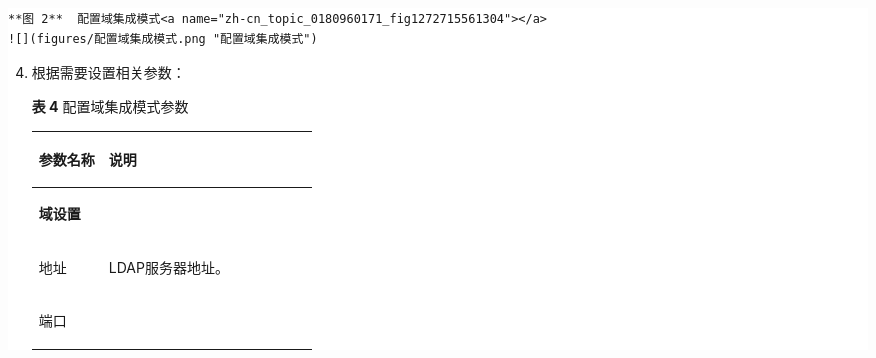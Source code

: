    **图 2**  配置域集成模式<a name="zh-cn_topic_0180960171_fig1272715561304"></a>  
    ![](figures/配置域集成模式.png "配置域集成模式")

4.  根据需要设置相关参数：

    **表 4**  配置域集成模式参数

    <a name="zh-cn_topic_0180960171_t5ab4504cb311481eb435b427e35e976f"></a>
    <table><thead align="left"><tr id="zh-cn_topic_0180960171_r5cd1fdcdb4c748ad9afbe8823e853c3f"><th class="cellrowborder" valign="top" width="25%" id="mcps1.2.3.1.1"><p id="zh-cn_topic_0180960171_a8d768eab73a6459586832dda2f2c7bd2"><a name="zh-cn_topic_0180960171_a8d768eab73a6459586832dda2f2c7bd2"></a><a name="zh-cn_topic_0180960171_a8d768eab73a6459586832dda2f2c7bd2"></a>参数名称</p>
    </th>
    <th class="cellrowborder" valign="top" width="75%" id="mcps1.2.3.1.2"><p id="zh-cn_topic_0180960171_a88ea61fa48c64f9dbfb5bdead2eec8a0"><a name="zh-cn_topic_0180960171_a88ea61fa48c64f9dbfb5bdead2eec8a0"></a><a name="zh-cn_topic_0180960171_a88ea61fa48c64f9dbfb5bdead2eec8a0"></a>说明</p>
    </th>
    </tr>
    </thead>
    <tbody><tr id="zh-cn_topic_0180960171_r1cbf857b4e224371931a7821b1bcaf42"><td class="cellrowborder" colspan="2" valign="top" headers="mcps1.2.3.1.1 mcps1.2.3.1.2 "><p id="zh-cn_topic_0180960171_ab15e60f711a04640934ad6dfeae47225"><a name="zh-cn_topic_0180960171_ab15e60f711a04640934ad6dfeae47225"></a><a name="zh-cn_topic_0180960171_ab15e60f711a04640934ad6dfeae47225"></a><strong id="zh-cn_topic_0180960171_a67a660fc58cd4b5faa0c6273fbe1979c"><a name="zh-cn_topic_0180960171_a67a660fc58cd4b5faa0c6273fbe1979c"></a><a name="zh-cn_topic_0180960171_a67a660fc58cd4b5faa0c6273fbe1979c"></a>域设置</strong></p>
    </td>
    </tr>
    <tr id="zh-cn_topic_0180960171_r2629355dc3994c69821f154a4773afba"><td class="cellrowborder" valign="top" width="25%" headers="mcps1.2.3.1.1 "><p id="zh-cn_topic_0180960171_a100d959e59f3400f88d5531cb195e361"><a name="zh-cn_topic_0180960171_a100d959e59f3400f88d5531cb195e361"></a><a name="zh-cn_topic_0180960171_a100d959e59f3400f88d5531cb195e361"></a>地址</p>
    </td>
    <td class="cellrowborder" valign="top" width="75%" headers="mcps1.2.3.1.2 "><p id="zh-cn_topic_0180960171_a5ffe86e200b540aeb76954778960a10a"><a name="zh-cn_topic_0180960171_a5ffe86e200b540aeb76954778960a10a"></a><a name="zh-cn_topic_0180960171_a5ffe86e200b540aeb76954778960a10a"></a>LDAP服务器地址。</p>
    </td>
    </tr>
    <tr id="zh-cn_topic_0180960171_r8edc0c5bcc1e4bb79c506d1cd4b50bd2"><td class="cellrowborder" valign="top" width="25%" headers="mcps1.2.3.1.1 "><p id="zh-cn_topic_0180960171_ade77182878fd4119b2bef22c6c450a1b"><a name="zh-cn_topic_0180960171_ade77182878fd4119b2bef22c6c450a1b"></a><a name="zh-cn_topic_0180960171_ade77182878fd4119b2bef22c6c450a1b"></a>端口</p>
    </td>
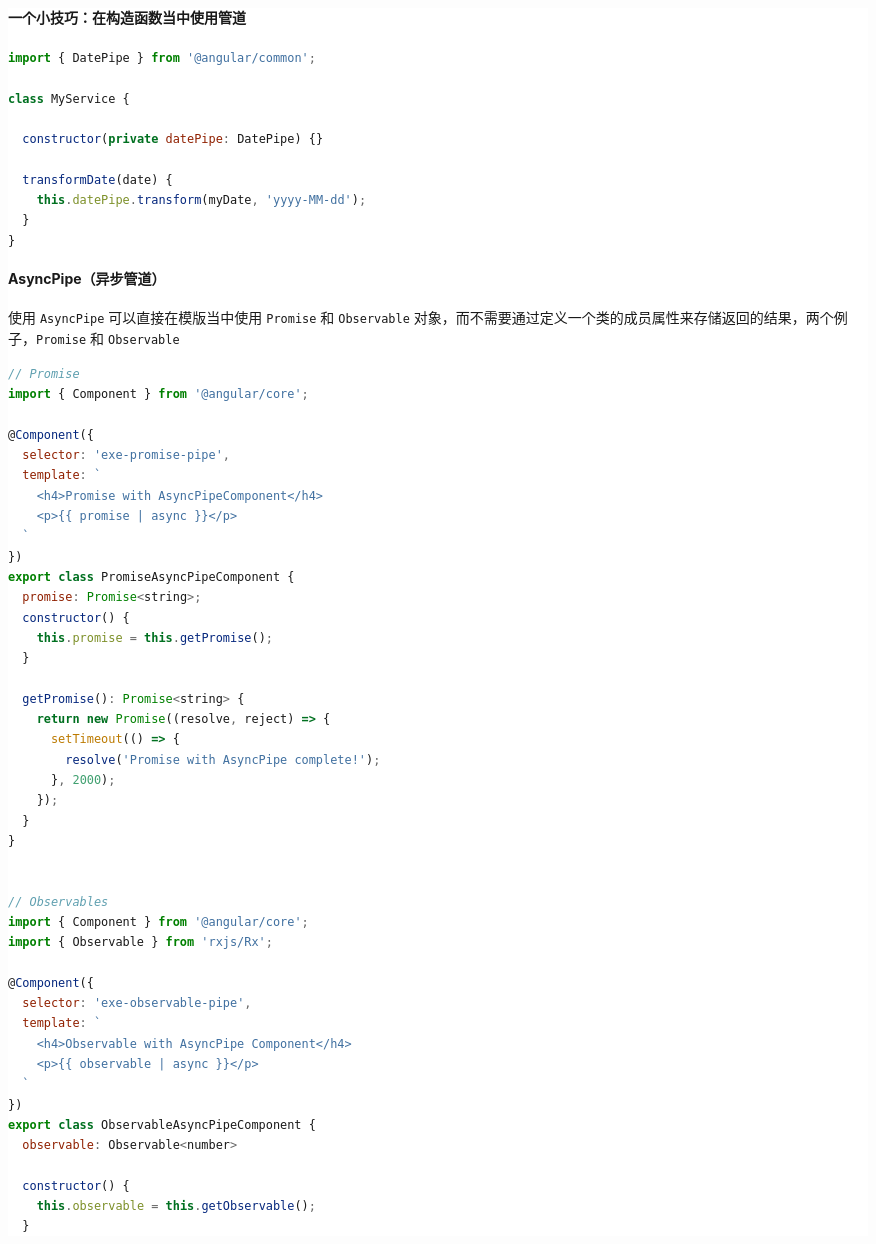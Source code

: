 
#### 一个小技巧：在构造函数当中使用管道

```js
import { DatePipe } from '@angular/common';

class MyService {

  constructor(private datePipe: DatePipe) {}

  transformDate(date) {
    this.datePipe.transform(myDate, 'yyyy-MM-dd');
  }
}
```

#### AsyncPipe（异步管道）

使用 `AsyncPipe` 可以直接在模版当中使用 `Promise` 和 `Observable` 对象，而不需要通过定义一个类的成员属性来存储返回的结果，两个例子，`Promise` 和 `Observable`

```js
// Promise
import { Component } from '@angular/core';

@Component({
  selector: 'exe-promise-pipe',
  template: `
    <h4>Promise with AsyncPipeComponent</h4>
    <p>{{ promise | async }}</p>
  `
})
export class PromiseAsyncPipeComponent {
  promise: Promise<string>;
  constructor() {
    this.promise = this.getPromise();
  }

  getPromise(): Promise<string> {
    return new Promise((resolve, reject) => {
      setTimeout(() => {
        resolve('Promise with AsyncPipe complete!');
      }, 2000);
    });
  }
}


// Observables
import { Component } from '@angular/core';
import { Observable } from 'rxjs/Rx';

@Component({
  selector: 'exe-observable-pipe',
  template: `
    <h4>Observable with AsyncPipe Component</h4>
    <p>{{ observable | async }}</p>
  `
})
export class ObservableAsyncPipeComponent {
  observable: Observable<number>

  constructor() {
    this.observable = this.getObservable();
  }

```
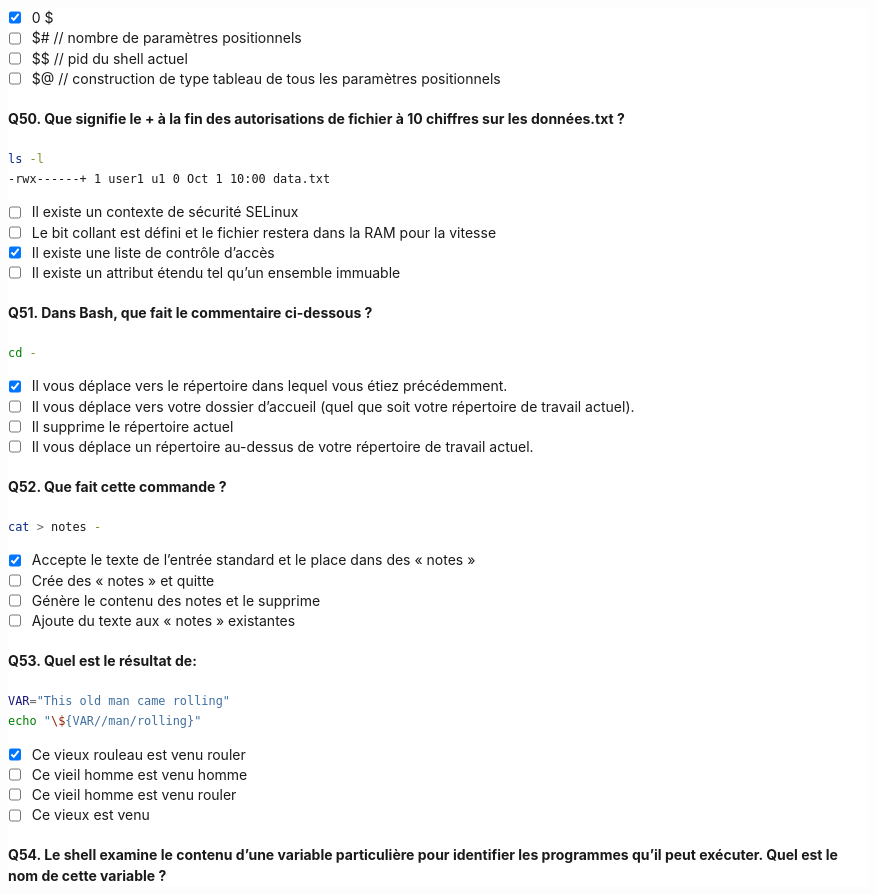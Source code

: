 - [x] 0 $
- [ ] $# // nombre de paramètres positionnels
- [ ] $$ // pid du shell actuel
- [ ] $@ // construction de type tableau de tous les paramètres positionnels

#### Q50. Que signifie le + à la fin des autorisations de fichier à 10 chiffres sur les données.txt ?

```bash
ls -l
-rwx------+ 1 user1 u1 0 Oct 1 10:00 data.txt
```

- [ ] Il existe un contexte de sécurité SELinux
- [ ] Le bit collant est défini et le fichier restera dans la RAM pour la vitesse
- [x] Il existe une liste de contrôle d’accès
- [ ] Il existe un attribut étendu tel qu’un ensemble immuable

#### Q51. Dans Bash, que fait le commentaire ci-dessous ?

```bash
cd -
```

- [x] Il vous déplace vers le répertoire dans lequel vous étiez précédemment.
- [ ] Il vous déplace vers votre dossier d’accueil (quel que soit votre répertoire de travail actuel).
- [ ] Il supprime le répertoire actuel
- [ ] Il vous déplace un répertoire au-dessus de votre répertoire de travail actuel.

#### Q52. Que fait cette commande ?

```bash
cat > notes -
```

- [x] Accepte le texte de l’entrée standard et le place dans des « notes »
- [ ] Crée des « notes » et quitte
- [ ] Génère le contenu des notes et le supprime
- [ ] Ajoute du texte aux « notes » existantes

#### Q53. Quel est le résultat de:

```bash
VAR="This old man came rolling"
echo "\${VAR//man/rolling}"
```

- [x] Ce vieux rouleau est venu rouler
- [ ] Ce vieil homme est venu homme
- [ ] Ce vieil homme est venu rouler
- [ ] Ce vieux est venu

#### Q54. Le shell examine le contenu d’une variable particulière pour identifier les programmes qu’il peut exécuter. Quel est le nom de cette variable ?
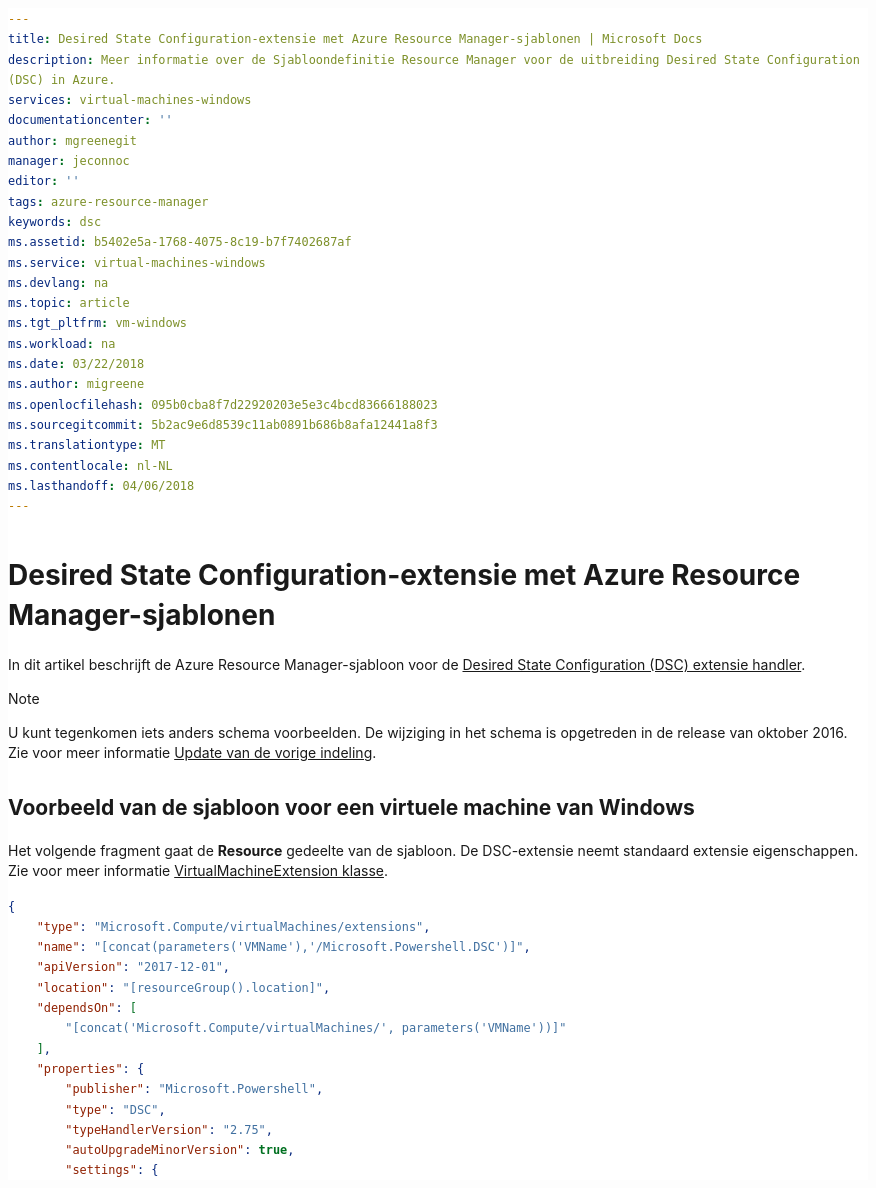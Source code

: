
 ```yaml
---
title: Desired State Configuration-extensie met Azure Resource Manager-sjablonen | Microsoft Docs
description: Meer informatie over de Sjabloondefinitie Resource Manager voor de uitbreiding Desired State Configuration (DSC) in Azure.
services: virtual-machines-windows
documentationcenter: ''
author: mgreenegit
manager: jeconnoc
editor: ''
tags: azure-resource-manager
keywords: dsc
ms.assetid: b5402e5a-1768-4075-8c19-b7f7402687af
ms.service: virtual-machines-windows
ms.devlang: na
ms.topic: article
ms.tgt_pltfrm: vm-windows
ms.workload: na
ms.date: 03/22/2018
ms.author: migreene
ms.openlocfilehash: 095b0cba8f7d22920203e5e3c4bcd83666188023
ms.sourcegitcommit: 5b2ac9e6d8539c11ab0891b686b8afa12441a8f3
ms.translationtype: MT
ms.contentlocale: nl-NL
ms.lasthandoff: 04/06/2018
---
```

# <a name="desired-state-configuration-extension-with-azure-resource-manager-templates"></a>Desired State Configuration-extensie met Azure Resource Manager-sjablonen

In dit artikel beschrijft de Azure Resource Manager-sjabloon voor de [Desired State Configuration (DSC) extensie handler](extensions-dsc-overview.md?toc=%2fazure%2fvirtual-machines%2fwindows%2ftoc.json).

> [!NOTE]
> U kunt tegenkomen iets anders schema voorbeelden. De wijziging in het schema is opgetreden in de release van oktober 2016. Zie voor meer informatie [Update van de vorige indeling](#update-from-the-previous-format).

## <a name="template-example-for-a-windows-vm"></a>Voorbeeld van de sjabloon voor een virtuele machine van Windows

Het volgende fragment gaat de **Resource** gedeelte van de sjabloon.
De DSC-extensie neemt standaard extensie eigenschappen.
Zie voor meer informatie [VirtualMachineExtension klasse](https://docs.microsoft.com/en-us/dotnet/api/microsoft.azure.management.compute.models.virtualmachineextension?view=azure-dotnet.).

```json
{
    "type": "Microsoft.Compute/virtualMachines/extensions",
    "name": "[concat(parameters('VMName'),'/Microsoft.Powershell.DSC')]",
    "apiVersion": "2017-12-01",
    "location": "[resourceGroup().location]",
    "dependsOn": [
        "[concat('Microsoft.Compute/virtualMachines/', parameters('VMName'))]"
    ],
    "properties": {
        "publisher": "Microsoft.Powershell",
        "type": "DSC",
        "typeHandlerVersion": "2.75",
        "autoUpgradeMinorVersion": true,
        "settings": {
```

### What the task asks:
Lines of the material in which the word "venu" occurs are to be copied out.

### Exercise output:
- [x] Ce vieux rouleau est venu rouler
- [ ] Ce vieil homme est venu homme
- [ ] Ce vieil homme est venu rouler
- [ ] Ce vieux est venu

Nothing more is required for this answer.